To address this issue, we propose a novel method that builds disease–disease networks that extend well beyond mere shared SNPs or host gene linkages. To this end, we exploit the semantic similarity among host genes of validated trait-associated SNPs in the National Human Genome Research Institute Catalog of Published Genome-Wide Association Studies (NHGRI GWAS Catalog)
20 via existing annotations of host genes in Gene Ontology (GO)
21 to build a similarity network of diseases with an information theory-based approach. Specifically, our method integrates genetic alteration (GWAS) data with standardized textual descriptions of gene functions and processes and their inter-relationships in order to characterize the mechanistic underpinnings of disease of complex inheritance. We hypothesize that similarity among clinically related diseases is reflected in the similarity between their constitutive deregulated processes and functions that can be investigated computationally through the biological annotations associated with their genes hosting intragenic GWAS SNPs (host genes). Thus, we use a novel application of GO to computationally examine and compare data derived from GWAS.

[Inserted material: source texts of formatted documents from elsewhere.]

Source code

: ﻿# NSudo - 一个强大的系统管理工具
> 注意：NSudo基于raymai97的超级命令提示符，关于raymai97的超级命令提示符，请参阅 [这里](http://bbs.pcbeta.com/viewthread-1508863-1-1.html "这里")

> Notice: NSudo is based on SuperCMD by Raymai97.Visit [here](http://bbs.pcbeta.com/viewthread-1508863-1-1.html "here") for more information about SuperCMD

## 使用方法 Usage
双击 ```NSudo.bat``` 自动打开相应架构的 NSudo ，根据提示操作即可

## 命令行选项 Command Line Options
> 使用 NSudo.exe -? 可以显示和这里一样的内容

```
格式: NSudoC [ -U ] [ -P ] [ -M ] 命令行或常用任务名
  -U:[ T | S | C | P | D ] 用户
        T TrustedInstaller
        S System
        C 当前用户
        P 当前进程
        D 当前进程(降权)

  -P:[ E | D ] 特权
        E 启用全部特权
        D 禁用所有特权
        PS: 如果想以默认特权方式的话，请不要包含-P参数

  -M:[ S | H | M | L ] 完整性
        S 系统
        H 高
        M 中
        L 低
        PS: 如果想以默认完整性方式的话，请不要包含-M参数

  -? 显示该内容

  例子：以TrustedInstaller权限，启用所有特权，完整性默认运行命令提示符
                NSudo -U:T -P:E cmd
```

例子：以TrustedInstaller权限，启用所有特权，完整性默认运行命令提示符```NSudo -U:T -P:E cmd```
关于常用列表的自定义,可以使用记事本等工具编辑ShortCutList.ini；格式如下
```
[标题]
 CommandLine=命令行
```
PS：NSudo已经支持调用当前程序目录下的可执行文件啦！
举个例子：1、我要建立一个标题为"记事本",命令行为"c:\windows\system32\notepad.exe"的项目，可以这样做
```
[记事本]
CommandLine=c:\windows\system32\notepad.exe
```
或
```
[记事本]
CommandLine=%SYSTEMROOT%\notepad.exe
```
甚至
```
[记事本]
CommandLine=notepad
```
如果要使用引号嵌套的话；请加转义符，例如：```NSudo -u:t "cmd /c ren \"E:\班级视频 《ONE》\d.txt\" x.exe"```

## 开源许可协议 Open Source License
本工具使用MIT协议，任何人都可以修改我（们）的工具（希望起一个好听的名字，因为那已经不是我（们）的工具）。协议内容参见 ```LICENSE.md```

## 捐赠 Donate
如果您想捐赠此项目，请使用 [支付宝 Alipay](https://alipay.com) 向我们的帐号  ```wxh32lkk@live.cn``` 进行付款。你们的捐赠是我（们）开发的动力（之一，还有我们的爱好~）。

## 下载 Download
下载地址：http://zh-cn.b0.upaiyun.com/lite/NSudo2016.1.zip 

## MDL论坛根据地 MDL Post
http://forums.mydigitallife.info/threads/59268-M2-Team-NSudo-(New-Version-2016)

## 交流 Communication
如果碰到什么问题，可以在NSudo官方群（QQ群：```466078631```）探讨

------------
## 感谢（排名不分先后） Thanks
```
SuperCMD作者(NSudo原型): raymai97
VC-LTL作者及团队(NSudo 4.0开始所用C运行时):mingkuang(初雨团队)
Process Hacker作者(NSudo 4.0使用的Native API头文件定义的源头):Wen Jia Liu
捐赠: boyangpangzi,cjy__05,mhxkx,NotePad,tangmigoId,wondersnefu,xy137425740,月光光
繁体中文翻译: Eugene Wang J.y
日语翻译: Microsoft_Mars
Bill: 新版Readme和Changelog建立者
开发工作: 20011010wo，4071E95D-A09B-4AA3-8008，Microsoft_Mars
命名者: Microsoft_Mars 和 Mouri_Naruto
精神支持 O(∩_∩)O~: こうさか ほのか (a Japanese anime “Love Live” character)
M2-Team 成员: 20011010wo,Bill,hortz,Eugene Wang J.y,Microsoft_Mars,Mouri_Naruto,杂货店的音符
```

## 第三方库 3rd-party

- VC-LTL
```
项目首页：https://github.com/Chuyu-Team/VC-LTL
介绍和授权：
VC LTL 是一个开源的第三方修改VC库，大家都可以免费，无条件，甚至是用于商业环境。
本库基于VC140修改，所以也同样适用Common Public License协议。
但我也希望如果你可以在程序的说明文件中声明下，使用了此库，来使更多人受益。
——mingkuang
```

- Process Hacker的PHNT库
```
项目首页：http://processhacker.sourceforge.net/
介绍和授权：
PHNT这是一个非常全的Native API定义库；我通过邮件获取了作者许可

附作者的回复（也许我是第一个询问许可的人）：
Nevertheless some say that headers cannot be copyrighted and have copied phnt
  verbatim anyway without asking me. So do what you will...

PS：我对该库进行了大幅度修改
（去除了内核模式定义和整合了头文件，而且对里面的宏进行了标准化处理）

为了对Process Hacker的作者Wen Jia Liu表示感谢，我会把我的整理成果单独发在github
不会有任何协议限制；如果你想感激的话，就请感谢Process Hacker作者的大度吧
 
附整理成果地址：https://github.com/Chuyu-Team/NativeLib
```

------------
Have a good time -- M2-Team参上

We further analyze our disease–disease network using protein interactions to create a disease–gene network (which also contains disease–disease, gene–gene, and disease–gene connections). Integration of protein interaction data allows the identification of functional similarity network relationships that can be explained straightforwardly at the protein level and those that are most likely due to higher scale biological processes (eg, cell proliferation associated with cancer disease). Further, this enhances the current paradigm of ‘targeted’ therapy repositioning, which implies a ‘protein target’ and is thus better understood at the protein level, with non-trivial and multi-scale biological mechanisms unveiled by similarity metrics (GWAS/SNP/GO). We have previously demonstrated that this gene information theoretic similarity (ITS) method can accurately predict protein functions in poorly characterized genes
22 and, further, can exploit the shared genetic architecture of diseases by using their common interactions or interaction paths. Thus, we hypothesize that this sensitive similarity approach could allow the elucidation of non-trivial associations between trait-associated genes. Additionally, we constructed our network based on a much larger number of NHGRI intragenic SNPs than previous studies.